For the entries below, the expected answer is the line with "heat flux between", the line with "na miejsce swoje.", and every line between them, exactly as written, and nothing more.

[Records contained in a dataset]
==========

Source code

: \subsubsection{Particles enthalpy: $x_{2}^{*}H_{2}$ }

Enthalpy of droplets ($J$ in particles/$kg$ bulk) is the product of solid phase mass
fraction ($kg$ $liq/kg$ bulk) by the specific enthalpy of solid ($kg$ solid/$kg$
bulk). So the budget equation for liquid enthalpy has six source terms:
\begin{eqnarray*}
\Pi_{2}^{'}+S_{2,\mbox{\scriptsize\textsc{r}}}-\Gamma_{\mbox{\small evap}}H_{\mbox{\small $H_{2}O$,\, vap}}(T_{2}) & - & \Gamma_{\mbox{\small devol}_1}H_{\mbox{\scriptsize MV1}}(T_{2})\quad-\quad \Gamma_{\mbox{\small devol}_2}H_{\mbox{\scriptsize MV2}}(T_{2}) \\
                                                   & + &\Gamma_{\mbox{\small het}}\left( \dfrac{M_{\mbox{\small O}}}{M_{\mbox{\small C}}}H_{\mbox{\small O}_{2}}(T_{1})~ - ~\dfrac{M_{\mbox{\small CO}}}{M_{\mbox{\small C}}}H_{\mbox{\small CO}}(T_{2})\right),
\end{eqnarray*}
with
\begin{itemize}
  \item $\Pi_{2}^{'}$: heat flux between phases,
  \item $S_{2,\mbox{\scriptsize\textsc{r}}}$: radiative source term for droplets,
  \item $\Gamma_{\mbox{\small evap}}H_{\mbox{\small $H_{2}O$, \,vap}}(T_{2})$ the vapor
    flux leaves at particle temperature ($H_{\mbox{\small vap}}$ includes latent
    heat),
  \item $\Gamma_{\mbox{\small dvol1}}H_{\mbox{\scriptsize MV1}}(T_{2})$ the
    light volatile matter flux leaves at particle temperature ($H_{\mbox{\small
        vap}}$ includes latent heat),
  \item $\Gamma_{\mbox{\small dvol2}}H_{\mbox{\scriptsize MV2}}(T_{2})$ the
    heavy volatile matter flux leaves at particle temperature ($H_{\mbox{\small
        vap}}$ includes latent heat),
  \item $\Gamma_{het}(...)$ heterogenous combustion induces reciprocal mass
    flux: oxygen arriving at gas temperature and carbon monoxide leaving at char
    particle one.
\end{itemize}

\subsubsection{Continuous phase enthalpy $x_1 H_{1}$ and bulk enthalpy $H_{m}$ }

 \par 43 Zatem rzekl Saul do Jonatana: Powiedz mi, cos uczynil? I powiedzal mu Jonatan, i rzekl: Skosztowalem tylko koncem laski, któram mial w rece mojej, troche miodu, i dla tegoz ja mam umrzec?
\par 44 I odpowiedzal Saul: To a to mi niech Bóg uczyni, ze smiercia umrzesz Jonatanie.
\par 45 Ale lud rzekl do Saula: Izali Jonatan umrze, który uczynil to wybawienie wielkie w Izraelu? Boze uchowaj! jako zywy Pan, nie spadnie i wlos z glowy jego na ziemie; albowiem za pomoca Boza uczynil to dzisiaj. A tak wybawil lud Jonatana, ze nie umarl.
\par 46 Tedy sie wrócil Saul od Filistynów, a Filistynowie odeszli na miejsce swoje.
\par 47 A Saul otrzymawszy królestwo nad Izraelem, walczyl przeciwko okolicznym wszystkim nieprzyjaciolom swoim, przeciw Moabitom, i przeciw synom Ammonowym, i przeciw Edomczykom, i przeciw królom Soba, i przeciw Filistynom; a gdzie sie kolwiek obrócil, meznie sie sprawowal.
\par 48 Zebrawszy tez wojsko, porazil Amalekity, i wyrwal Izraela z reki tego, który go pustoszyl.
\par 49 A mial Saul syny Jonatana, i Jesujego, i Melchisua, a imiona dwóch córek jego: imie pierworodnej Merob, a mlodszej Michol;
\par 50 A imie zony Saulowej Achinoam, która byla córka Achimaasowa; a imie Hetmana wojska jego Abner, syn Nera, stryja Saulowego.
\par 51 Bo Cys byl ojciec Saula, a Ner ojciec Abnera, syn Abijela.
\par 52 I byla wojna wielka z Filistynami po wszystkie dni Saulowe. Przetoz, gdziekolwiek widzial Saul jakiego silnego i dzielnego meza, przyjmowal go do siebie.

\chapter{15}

==========

**Exercise output:**
  \item $\Pi_{2}^{'}$: heat flux between phases,
  \item $S_{2,\mbox{\scriptsize\textsc{r}}}$: radiative source term for droplets,
  \item $\Gamma_{\mbox{\small evap}}H_{\mbox{\small $H_{2}O$, \,vap}}(T_{2})$ the vapor
    flux leaves at particle temperature ($H_{\mbox{\small vap}}$ includes latent
    heat),
  \item $\Gamma_{\mbox{\small dvol1}}H_{\mbox{\scriptsize MV1}}(T_{2})$ the
    light volatile matter flux leaves at particle temperature ($H_{\mbox{\small
        vap}}$ includes latent heat),
  \item $\Gamma_{\mbox{\small dvol2}}H_{\mbox{\scriptsize MV2}}(T_{2})$ the
    heavy volatile matter flux leaves at particle temperature ($H_{\mbox{\small
        vap}}$ includes latent heat),
  \item $\Gamma_{het}(...)$ heterogenous combustion induces reciprocal mass
    flux: oxygen arriving at gas temperature and carbon monoxide leaving at char
    particle one.
\end{itemize}

\subsubsection{Continuous phase enthalpy $x_1 H_{1}$ and bulk enthalpy $H_{m}$ }

 \par 43 Zatem rzekl Saul do Jonatana: Powiedz mi, cos uczynil? I powiedzal mu Jonatan, i rzekl: Skosztowalem tylko koncem laski, któram mial w rece mojej, troche miodu, i dla tegoz ja mam umrzec?
\par 44 I odpowiedzal Saul: To a to mi niech Bóg uczyni, ze smiercia umrzesz Jonatanie.
\par 45 Ale lud rzekl do Saula: Izali Jonatan umrze, który uczynil to wybawienie wielkie w Izraelu? Boze uchowaj! jako zywy Pan, nie spadnie i wlos z glowy jego na ziemie; albowiem za pomoca Boza uczynil to dzisiaj. A tak wybawil lud Jonatana, ze nie umarl.
\par 46 Tedy sie wrócil Saul od Filistynów, a Filistynowie odeszli na miejsce swoje.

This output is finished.